### Work to be completed:
Copy each line below in which the word "begin" occurs.

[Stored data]

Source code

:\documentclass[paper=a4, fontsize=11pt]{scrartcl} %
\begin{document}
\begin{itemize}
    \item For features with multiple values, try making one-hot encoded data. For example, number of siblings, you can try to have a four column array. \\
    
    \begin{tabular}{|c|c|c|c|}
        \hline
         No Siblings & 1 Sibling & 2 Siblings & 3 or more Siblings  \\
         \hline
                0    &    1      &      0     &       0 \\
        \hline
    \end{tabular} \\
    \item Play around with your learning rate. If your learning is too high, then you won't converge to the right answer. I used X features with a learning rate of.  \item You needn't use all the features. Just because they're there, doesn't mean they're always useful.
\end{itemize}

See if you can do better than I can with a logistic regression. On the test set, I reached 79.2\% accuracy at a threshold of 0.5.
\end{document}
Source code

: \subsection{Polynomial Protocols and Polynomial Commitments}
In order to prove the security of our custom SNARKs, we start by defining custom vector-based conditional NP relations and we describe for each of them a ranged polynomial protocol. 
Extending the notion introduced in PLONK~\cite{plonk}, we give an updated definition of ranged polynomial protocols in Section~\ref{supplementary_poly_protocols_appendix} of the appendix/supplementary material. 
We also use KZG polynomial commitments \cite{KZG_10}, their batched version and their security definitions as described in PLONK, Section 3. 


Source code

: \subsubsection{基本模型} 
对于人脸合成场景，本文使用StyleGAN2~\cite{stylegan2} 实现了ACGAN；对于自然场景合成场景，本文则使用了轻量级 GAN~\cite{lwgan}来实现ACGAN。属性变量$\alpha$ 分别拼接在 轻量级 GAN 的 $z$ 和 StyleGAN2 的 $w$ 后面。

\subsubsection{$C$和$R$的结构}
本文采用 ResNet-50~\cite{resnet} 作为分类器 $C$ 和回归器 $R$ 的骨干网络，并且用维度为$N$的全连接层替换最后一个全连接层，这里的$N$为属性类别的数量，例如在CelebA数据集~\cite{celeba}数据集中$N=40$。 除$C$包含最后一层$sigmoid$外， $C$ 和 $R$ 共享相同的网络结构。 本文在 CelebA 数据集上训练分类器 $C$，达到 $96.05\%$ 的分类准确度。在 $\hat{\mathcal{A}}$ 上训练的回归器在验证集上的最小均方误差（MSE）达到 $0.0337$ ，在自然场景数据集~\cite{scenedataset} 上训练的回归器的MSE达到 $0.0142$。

### Response to the exercise:
\begin{document}
\begin{itemize}
    \begin{tabular}{|c|c|c|c|}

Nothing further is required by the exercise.